Do not twist the tick or turn the tweezers as you pull out the tick. Pull out straight with a slow, steady motion. Twisting may force more organisms into your body, and may result in the head or more of the mouthparts being left in your body. Do not apply any substances to the tick before removing it - no alcohol or nail polish, no petroleum jelly or other ointments, and do not try to burn it out or otherwise convince to let go of you. It won't let go. It will just happily keep on sucking your blood and pumping pathogens into you.
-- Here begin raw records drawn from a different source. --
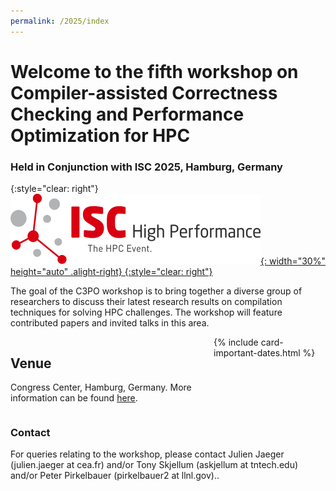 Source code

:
 ```yaml
---
permalink: /2025/index
---
```


<!-- ![Banner](/assets/banner_hamburg.jpg){:height="auto" width="100%"} -->

<p></p>
<p></p>

<h1>Welcome to the fifth workshop on Compiler-assisted Correctness Checking and Performance Optimization for HPC</h1>

<h3>Held in Conjunction with ISC 2025, Hamburg, Germany</h3>



<!--![ISC2025](/assets/ISC2025_Logo.png){: width="30%" height="auto" .alight-right}-->
{:style="clear: right"}
<a href="https://www.isc-hpc.com">![ISC2025](/assets/ISC2025_Logo.png){: width="30%" height="auto" .alight-right}
{:style="clear: right"}
</a>
 


The goal of the C3PO workshop is to bring together a diverse group of
researchers to discuss their latest research results on compilation techniques
for solving HPC challenges. The workshop will feature contributed papers and
invited talks in this area.

<div style="display: flex; flex-direction:row;">

  <div id="divtext" class="text-justify conference-text">

<!--
<h2>Registration</h2>
<a href="https://www.isc-hpc.com/registration-2024.html" target="_blank">https://www.isc-hpc.com/registration-2024.html</a> 
-->
<h2>Venue</h2>
<p>Congress Center, Hamburg, Germany. More information can be found <a href="https://www.isc-hpc.com/attendance-venue.html" target="_blank">here</a>.</p>

</div>

  <div id="divcard">
  {% include card-important-dates.html %}
  </div>

</div>



### Contact

For queries relating to the workshop, please contact Julien Jaeger (julien.jaeger at cea.fr) and/or Tony Skjellum (askjellum at tntech.edu) and/or Peter Pirkelbauer (pirkelbauer2 at llnl.gov)..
Save the tick or any nymphs or larvae that you find on you. Store them in a clean glass jar or film container, tightly lidded and labeled with the date you pulled the tick off you and the location you were when you acquired the tick. Ideally, you should have the tick tested right away to see what it contains. Ixodes pacificus is currently the only western tick associated with Babesia, Bartonella, Borrelia and Ehrlichia, but other ticks, such as the Dermacentor variabilis (American Dog tick) can carry pathogenic organisms causing diseases in humans and domestic pets (in this case, Rocky Mountain spotted fever and tularemia); Dermacentor andersonii is also a vector for RMSF. A good rule of thumb: have all ticks tested regardless of species. There is a fee associated with tick testing. Ticks can be sent to
or delivered to your county's public health laboratory:
SOURCES Vredevoe, Larisa PhD. Ticks Commonly Encountered In California. University of California, Davis. Vredevoe, Larisa PhD. Background Information on the Biology of Ticks. University of California, Davis. Zimmer, Carl. Parasite Rex. Free Press, Inc. 2000. This article is also available in PDF format for easy printing.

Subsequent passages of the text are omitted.